# Directions for this task:
Report each line of the entries below that has the word "PyTorch" in it.

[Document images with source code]
§ §
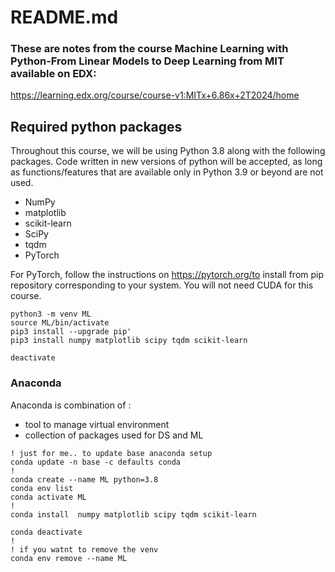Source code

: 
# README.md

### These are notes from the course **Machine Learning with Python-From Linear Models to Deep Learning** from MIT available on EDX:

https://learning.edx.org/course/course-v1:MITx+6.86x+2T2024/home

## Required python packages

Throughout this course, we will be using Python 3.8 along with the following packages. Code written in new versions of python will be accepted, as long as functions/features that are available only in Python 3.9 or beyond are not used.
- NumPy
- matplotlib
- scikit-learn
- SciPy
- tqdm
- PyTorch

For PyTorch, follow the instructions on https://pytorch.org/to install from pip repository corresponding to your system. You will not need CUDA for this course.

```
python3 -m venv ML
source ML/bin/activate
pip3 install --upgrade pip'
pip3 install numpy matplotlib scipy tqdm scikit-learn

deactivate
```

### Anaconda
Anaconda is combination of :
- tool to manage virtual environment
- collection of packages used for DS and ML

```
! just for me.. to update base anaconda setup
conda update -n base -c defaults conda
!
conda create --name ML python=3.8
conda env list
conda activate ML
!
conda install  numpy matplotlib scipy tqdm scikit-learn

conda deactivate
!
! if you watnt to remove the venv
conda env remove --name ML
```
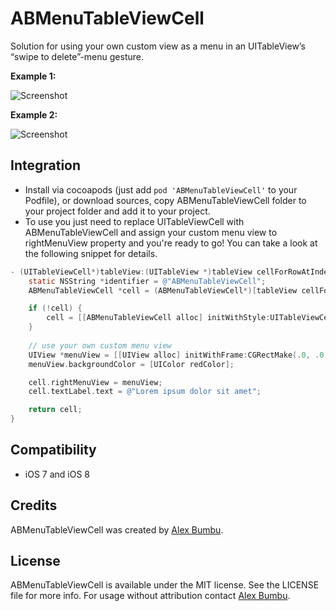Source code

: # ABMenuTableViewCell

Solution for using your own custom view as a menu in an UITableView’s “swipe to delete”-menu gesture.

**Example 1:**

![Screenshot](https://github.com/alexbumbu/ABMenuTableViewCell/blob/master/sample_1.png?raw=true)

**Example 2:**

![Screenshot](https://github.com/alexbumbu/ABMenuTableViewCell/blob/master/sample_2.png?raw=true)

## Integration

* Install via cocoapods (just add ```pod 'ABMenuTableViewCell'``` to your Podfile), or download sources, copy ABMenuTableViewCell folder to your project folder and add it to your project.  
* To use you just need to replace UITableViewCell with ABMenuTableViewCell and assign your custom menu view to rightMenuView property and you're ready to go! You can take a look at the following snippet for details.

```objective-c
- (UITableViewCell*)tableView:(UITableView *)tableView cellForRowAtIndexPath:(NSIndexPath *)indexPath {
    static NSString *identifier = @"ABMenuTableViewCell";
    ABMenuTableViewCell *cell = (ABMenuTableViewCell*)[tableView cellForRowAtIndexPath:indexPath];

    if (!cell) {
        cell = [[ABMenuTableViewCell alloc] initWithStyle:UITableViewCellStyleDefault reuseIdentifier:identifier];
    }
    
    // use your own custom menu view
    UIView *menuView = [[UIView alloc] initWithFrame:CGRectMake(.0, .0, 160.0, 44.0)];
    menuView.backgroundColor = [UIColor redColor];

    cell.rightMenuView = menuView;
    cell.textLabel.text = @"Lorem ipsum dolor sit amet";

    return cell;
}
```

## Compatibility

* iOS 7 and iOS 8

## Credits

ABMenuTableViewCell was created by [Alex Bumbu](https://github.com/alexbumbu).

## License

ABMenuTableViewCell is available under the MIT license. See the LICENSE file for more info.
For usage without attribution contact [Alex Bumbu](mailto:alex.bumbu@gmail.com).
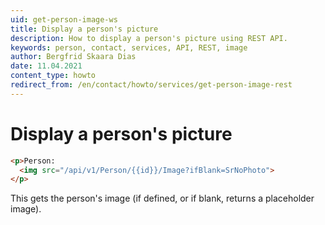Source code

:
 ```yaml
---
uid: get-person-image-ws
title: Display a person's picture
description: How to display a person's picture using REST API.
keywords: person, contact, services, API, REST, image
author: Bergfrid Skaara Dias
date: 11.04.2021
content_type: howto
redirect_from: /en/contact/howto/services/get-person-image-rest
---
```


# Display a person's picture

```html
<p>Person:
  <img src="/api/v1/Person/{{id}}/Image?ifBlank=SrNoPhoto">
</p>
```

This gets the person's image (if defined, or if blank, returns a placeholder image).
§ §
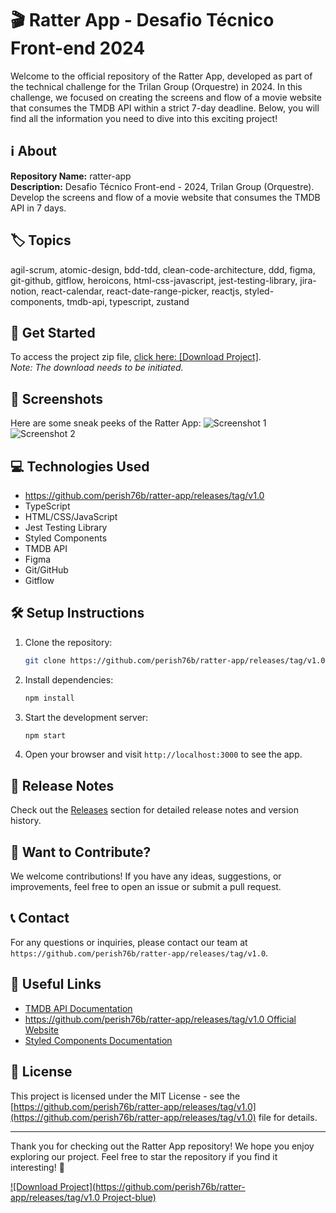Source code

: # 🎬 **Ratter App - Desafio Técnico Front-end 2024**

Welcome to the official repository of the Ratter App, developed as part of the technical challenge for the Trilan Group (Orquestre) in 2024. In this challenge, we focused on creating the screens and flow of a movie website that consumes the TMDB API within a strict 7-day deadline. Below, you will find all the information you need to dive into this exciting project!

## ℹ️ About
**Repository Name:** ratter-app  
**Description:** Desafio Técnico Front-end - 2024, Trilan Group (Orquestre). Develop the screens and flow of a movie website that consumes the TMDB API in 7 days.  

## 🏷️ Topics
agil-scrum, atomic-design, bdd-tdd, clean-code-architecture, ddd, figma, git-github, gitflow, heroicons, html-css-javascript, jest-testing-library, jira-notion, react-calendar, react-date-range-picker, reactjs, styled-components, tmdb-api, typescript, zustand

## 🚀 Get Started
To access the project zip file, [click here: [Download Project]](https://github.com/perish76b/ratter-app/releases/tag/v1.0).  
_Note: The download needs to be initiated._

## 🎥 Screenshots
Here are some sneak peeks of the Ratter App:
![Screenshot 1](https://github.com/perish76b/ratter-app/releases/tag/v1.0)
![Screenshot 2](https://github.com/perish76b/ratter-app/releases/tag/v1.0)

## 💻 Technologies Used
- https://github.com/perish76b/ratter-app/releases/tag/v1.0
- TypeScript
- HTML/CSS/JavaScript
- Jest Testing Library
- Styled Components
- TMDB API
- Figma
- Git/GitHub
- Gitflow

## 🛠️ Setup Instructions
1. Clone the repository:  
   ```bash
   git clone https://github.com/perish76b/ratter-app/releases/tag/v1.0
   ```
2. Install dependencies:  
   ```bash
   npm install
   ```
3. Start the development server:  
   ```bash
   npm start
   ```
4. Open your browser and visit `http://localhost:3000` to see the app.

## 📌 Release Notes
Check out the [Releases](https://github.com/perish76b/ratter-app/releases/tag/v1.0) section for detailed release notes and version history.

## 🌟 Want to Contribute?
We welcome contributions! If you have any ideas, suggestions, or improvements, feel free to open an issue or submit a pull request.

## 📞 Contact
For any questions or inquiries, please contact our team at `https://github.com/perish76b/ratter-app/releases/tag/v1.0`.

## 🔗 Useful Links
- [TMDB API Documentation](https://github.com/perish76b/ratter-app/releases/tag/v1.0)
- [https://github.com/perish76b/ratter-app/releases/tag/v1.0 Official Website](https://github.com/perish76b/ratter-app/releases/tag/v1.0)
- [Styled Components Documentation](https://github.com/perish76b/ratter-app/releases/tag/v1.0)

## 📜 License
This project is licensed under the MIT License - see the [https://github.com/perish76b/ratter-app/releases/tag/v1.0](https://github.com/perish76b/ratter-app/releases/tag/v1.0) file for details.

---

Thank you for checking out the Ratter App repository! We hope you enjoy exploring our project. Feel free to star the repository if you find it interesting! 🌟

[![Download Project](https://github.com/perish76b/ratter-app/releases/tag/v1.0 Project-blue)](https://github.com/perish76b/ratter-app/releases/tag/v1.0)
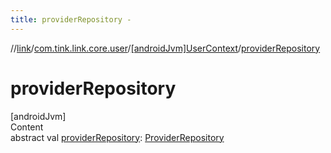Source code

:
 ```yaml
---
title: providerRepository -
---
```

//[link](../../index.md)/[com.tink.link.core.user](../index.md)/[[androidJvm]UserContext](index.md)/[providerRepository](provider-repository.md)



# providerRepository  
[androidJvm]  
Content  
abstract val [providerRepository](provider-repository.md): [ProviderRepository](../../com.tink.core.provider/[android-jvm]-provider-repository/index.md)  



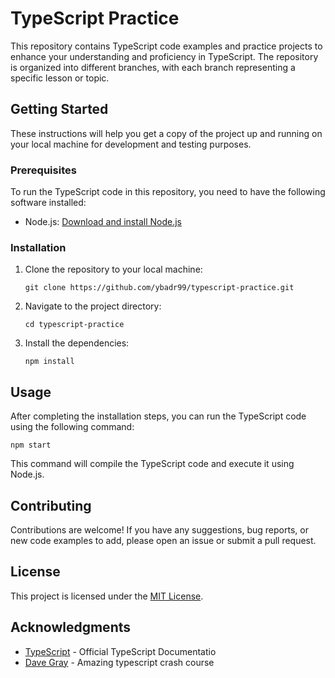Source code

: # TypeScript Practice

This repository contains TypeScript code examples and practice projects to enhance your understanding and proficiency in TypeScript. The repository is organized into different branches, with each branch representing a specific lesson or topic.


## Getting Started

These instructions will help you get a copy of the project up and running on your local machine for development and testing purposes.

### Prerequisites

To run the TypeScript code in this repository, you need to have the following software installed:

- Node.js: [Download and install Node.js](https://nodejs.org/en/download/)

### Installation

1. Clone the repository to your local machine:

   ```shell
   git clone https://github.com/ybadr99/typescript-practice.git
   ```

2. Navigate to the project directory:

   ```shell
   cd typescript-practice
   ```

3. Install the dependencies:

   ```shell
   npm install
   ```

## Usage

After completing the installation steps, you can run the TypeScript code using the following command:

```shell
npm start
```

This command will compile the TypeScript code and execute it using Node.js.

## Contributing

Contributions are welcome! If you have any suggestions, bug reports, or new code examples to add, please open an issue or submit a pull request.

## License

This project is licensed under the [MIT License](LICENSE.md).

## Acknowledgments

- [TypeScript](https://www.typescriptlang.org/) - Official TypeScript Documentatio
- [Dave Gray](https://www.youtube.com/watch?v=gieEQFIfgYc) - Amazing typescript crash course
§ §
# Output:
- PyTorch
For PyTorch, follow the instructions on https://pytorch.org/to install from pip repository corresponding to your system. You will not need CUDA for this course.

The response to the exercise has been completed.